What needs to be done: Retype the listing without any alteration.

Given entries:

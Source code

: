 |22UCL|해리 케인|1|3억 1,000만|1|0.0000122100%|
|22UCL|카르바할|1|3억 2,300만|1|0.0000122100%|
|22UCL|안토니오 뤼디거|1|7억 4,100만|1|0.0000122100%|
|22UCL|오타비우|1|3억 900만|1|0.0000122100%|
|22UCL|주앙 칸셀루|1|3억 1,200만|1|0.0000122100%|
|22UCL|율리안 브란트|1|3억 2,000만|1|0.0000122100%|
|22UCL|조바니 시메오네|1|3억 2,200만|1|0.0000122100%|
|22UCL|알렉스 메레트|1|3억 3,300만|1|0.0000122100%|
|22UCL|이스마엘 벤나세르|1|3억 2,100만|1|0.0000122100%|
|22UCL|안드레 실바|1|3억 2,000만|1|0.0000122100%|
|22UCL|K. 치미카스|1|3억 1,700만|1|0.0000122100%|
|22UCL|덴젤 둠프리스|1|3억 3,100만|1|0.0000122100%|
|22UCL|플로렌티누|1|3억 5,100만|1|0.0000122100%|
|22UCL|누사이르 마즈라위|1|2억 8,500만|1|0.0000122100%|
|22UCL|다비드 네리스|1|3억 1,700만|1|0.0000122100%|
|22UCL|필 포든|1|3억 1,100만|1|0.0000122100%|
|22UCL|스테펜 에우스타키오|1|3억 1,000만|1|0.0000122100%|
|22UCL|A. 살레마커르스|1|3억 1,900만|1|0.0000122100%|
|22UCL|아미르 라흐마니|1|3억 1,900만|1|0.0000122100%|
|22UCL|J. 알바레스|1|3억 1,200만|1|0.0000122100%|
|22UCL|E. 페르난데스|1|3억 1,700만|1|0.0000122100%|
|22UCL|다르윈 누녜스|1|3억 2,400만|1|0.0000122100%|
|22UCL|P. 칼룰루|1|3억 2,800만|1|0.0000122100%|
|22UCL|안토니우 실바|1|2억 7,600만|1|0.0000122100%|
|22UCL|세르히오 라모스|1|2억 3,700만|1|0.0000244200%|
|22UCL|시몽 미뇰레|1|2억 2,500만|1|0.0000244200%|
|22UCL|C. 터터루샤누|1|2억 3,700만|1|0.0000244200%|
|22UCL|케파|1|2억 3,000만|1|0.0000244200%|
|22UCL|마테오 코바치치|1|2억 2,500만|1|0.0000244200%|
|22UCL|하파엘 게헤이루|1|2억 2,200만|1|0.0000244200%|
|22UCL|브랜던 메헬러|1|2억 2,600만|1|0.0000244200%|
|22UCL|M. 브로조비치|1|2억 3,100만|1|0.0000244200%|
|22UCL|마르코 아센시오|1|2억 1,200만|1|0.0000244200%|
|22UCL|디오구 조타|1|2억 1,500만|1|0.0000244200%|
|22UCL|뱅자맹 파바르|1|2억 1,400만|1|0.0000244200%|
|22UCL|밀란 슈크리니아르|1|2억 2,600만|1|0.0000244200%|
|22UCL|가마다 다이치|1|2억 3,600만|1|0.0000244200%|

Result:
Source code

: |22UCL|해리 케인|1|3억 1,000만|1|0.0000122100%|
|22UCL|카르바할|1|3억 2,300만|1|0.0000122100%|
|22UCL|안토니오 뤼디거|1|7억 4,100만|1|0.0000122100%|
|22UCL|오타비우|1|3억 900만|1|0.0000122100%|
|22UCL|주앙 칸셀루|1|3억 1,200만|1|0.0000122100%|
|22UCL|율리안 브란트|1|3억 2,000만|1|0.0000122100%|
|22UCL|조바니 시메오네|1|3억 2,200만|1|0.0000122100%|
|22UCL|알렉스 메레트|1|3억 3,300만|1|0.0000122100%|
|22UCL|이스마엘 벤나세르|1|3억 2,100만|1|0.0000122100%|
|22UCL|안드레 실바|1|3억 2,000만|1|0.0000122100%|
|22UCL|K. 치미카스|1|3억 1,700만|1|0.0000122100%|
|22UCL|덴젤 둠프리스|1|3억 3,100만|1|0.0000122100%|
|22UCL|플로렌티누|1|3억 5,100만|1|0.0000122100%|
|22UCL|누사이르 마즈라위|1|2억 8,500만|1|0.0000122100%|
|22UCL|다비드 네리스|1|3억 1,700만|1|0.0000122100%|
|22UCL|필 포든|1|3억 1,100만|1|0.0000122100%|
|22UCL|스테펜 에우스타키오|1|3억 1,000만|1|0.0000122100%|
|22UCL|A. 살레마커르스|1|3억 1,900만|1|0.0000122100%|
|22UCL|아미르 라흐마니|1|3억 1,900만|1|0.0000122100%|
|22UCL|J. 알바레스|1|3억 1,200만|1|0.0000122100%|
|22UCL|E. 페르난데스|1|3억 1,700만|1|0.0000122100%|
|22UCL|다르윈 누녜스|1|3억 2,400만|1|0.0000122100%|
|22UCL|P. 칼룰루|1|3억 2,800만|1|0.0000122100%|
|22UCL|안토니우 실바|1|2억 7,600만|1|0.0000122100%|
|22UCL|세르히오 라모스|1|2억 3,700만|1|0.0000244200%|
|22UCL|시몽 미뇰레|1|2억 2,500만|1|0.0000244200%|
|22UCL|C. 터터루샤누|1|2억 3,700만|1|0.0000244200%|
|22UCL|케파|1|2억 3,000만|1|0.0000244200%|
|22UCL|마테오 코바치치|1|2억 2,500만|1|0.0000244200%|
|22UCL|하파엘 게헤이루|1|2억 2,200만|1|0.0000244200%|
|22UCL|브랜던 메헬러|1|2억 2,600만|1|0.0000244200%|
|22UCL|M. 브로조비치|1|2억 3,100만|1|0.0000244200%|
|22UCL|마르코 아센시오|1|2억 1,200만|1|0.0000244200%|
|22UCL|디오구 조타|1|2억 1,500만|1|0.0000244200%|
|22UCL|뱅자맹 파바르|1|2억 1,400만|1|0.0000244200%|
|22UCL|밀란 슈크리니아르|1|2억 2,600만|1|0.0000244200%|
|22UCL|가마다 다이치|1|2억 3,600만|1|0.0000244200%|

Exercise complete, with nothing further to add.